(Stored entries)
= = = =
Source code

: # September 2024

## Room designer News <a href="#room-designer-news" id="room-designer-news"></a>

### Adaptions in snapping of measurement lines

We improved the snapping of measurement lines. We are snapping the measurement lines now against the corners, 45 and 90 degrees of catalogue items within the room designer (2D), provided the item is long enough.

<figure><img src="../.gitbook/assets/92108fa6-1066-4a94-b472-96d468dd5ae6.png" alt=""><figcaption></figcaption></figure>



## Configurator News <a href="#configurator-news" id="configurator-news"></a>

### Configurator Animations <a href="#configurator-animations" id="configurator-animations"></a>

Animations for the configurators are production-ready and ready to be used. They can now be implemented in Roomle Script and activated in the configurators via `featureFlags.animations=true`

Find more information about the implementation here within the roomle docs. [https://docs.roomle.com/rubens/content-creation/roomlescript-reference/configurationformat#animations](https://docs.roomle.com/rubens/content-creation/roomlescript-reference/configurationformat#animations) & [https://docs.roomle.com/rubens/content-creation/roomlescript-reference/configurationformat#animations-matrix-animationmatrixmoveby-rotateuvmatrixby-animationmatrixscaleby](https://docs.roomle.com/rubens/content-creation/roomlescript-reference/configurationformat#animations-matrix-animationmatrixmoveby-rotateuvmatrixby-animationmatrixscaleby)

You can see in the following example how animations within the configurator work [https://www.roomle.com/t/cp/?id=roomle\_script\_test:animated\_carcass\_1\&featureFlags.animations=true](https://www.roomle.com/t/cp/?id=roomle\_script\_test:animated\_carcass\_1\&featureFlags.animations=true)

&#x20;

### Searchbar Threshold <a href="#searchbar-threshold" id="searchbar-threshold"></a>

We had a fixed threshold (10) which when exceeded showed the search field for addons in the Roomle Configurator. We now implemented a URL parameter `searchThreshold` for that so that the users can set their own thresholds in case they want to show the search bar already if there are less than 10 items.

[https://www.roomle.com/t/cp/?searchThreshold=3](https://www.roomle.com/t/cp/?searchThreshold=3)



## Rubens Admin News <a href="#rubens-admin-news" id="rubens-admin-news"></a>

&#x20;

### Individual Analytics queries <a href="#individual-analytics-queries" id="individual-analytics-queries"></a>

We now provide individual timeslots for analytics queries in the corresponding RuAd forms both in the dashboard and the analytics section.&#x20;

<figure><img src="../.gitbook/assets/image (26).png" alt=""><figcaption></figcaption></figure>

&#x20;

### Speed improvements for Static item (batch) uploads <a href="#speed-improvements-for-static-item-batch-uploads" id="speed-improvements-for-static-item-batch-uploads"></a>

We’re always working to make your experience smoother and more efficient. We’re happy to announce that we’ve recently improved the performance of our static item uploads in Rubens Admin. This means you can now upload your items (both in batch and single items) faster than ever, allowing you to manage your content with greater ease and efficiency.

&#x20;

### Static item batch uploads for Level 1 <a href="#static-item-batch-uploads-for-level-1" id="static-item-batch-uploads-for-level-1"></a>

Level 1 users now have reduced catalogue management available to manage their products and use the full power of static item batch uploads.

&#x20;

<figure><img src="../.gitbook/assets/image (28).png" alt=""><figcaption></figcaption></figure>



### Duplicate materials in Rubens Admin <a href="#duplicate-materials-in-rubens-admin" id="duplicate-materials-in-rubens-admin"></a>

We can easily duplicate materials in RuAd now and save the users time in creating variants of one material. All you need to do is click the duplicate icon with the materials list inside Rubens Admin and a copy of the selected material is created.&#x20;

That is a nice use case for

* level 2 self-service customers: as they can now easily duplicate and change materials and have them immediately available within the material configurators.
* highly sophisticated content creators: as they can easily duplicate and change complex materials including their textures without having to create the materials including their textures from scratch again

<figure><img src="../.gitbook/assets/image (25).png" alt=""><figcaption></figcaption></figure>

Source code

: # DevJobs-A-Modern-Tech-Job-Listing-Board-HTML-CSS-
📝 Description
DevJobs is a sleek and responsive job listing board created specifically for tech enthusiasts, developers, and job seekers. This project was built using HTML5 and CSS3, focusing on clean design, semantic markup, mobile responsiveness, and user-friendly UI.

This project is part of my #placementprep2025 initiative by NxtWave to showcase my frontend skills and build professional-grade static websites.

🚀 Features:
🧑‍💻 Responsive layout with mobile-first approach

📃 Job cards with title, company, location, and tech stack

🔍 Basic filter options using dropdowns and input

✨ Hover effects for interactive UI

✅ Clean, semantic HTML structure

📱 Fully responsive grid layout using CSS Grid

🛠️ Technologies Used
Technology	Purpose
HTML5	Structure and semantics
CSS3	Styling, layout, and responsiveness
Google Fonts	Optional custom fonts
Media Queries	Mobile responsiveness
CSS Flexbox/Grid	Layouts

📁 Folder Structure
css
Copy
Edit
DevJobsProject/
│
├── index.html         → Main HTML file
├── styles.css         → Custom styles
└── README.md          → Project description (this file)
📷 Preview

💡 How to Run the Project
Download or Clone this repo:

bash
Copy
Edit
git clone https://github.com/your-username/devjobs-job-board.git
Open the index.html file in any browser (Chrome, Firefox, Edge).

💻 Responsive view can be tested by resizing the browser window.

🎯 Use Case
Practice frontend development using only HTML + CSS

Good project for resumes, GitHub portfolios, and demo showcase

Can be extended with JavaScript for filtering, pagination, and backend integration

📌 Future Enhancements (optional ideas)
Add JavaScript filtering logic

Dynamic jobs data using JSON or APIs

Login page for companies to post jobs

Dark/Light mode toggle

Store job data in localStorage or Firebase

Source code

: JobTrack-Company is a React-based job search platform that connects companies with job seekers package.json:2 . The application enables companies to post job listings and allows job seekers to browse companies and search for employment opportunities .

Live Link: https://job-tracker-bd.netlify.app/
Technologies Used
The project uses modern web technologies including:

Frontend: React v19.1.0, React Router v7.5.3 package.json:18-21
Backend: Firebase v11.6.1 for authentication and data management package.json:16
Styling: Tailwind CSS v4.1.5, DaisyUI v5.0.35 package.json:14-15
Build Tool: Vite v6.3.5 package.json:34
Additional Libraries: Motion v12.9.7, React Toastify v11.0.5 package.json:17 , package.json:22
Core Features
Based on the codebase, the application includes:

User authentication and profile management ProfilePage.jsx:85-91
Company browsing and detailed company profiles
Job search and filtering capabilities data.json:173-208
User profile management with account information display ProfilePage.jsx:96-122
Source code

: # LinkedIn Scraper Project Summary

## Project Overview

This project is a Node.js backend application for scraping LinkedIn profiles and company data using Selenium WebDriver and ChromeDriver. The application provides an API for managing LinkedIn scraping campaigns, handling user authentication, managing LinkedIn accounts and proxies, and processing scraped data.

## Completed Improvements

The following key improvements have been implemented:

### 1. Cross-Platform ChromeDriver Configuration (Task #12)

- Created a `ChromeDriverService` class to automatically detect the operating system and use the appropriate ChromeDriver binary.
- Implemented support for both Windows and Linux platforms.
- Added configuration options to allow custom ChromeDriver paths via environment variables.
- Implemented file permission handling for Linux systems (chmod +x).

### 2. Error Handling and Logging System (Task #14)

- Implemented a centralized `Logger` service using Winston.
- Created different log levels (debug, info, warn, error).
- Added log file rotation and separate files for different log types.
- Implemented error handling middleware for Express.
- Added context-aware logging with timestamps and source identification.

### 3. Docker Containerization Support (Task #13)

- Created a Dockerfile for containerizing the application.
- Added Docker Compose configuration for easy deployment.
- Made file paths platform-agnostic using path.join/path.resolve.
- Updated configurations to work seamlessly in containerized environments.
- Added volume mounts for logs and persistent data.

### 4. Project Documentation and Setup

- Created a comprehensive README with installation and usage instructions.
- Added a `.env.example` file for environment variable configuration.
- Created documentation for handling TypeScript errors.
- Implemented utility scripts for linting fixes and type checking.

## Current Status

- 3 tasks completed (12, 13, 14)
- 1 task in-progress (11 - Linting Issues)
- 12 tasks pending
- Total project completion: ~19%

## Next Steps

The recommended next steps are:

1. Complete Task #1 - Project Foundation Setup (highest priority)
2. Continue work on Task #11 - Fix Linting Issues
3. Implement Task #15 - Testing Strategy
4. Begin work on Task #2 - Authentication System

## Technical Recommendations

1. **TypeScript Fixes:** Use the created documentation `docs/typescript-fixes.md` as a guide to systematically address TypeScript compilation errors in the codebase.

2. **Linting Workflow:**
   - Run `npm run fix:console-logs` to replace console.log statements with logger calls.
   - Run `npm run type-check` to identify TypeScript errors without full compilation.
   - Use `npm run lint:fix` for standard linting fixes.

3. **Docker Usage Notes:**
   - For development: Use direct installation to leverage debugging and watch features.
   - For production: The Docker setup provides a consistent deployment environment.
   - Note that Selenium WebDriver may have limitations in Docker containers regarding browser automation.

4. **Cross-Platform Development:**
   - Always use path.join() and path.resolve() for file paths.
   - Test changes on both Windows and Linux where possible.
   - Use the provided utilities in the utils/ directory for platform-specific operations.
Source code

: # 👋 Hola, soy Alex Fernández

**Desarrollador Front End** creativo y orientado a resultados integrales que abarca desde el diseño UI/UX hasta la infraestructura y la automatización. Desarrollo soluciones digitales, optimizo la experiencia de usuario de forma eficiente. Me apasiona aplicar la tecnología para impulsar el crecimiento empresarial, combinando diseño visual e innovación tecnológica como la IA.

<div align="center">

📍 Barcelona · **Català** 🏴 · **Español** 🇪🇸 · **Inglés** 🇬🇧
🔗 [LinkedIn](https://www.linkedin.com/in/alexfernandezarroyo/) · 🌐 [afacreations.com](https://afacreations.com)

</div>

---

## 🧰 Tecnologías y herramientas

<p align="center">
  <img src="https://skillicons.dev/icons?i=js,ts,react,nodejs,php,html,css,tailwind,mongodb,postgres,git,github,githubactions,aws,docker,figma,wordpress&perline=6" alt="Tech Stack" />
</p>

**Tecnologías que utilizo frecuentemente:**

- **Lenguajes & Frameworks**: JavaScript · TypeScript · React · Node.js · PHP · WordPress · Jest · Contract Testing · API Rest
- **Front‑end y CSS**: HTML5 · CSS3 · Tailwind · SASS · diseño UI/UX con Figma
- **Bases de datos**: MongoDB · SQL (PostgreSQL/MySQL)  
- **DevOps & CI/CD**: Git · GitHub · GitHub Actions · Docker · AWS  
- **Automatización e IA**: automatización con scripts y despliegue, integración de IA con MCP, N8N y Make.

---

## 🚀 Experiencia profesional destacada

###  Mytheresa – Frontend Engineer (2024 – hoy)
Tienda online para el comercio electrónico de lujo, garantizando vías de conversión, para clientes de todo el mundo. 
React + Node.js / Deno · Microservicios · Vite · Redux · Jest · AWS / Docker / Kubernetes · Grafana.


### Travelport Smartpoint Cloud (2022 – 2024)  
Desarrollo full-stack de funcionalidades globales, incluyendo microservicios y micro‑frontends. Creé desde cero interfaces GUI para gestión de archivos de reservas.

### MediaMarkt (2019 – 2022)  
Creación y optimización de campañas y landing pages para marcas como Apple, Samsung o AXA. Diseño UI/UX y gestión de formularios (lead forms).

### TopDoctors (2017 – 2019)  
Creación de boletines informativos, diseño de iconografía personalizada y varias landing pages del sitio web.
= = = =
### Exercise aim:
Find and count the lines of the data that include the string "scripts", and report that figure by itself.

### Response area:
2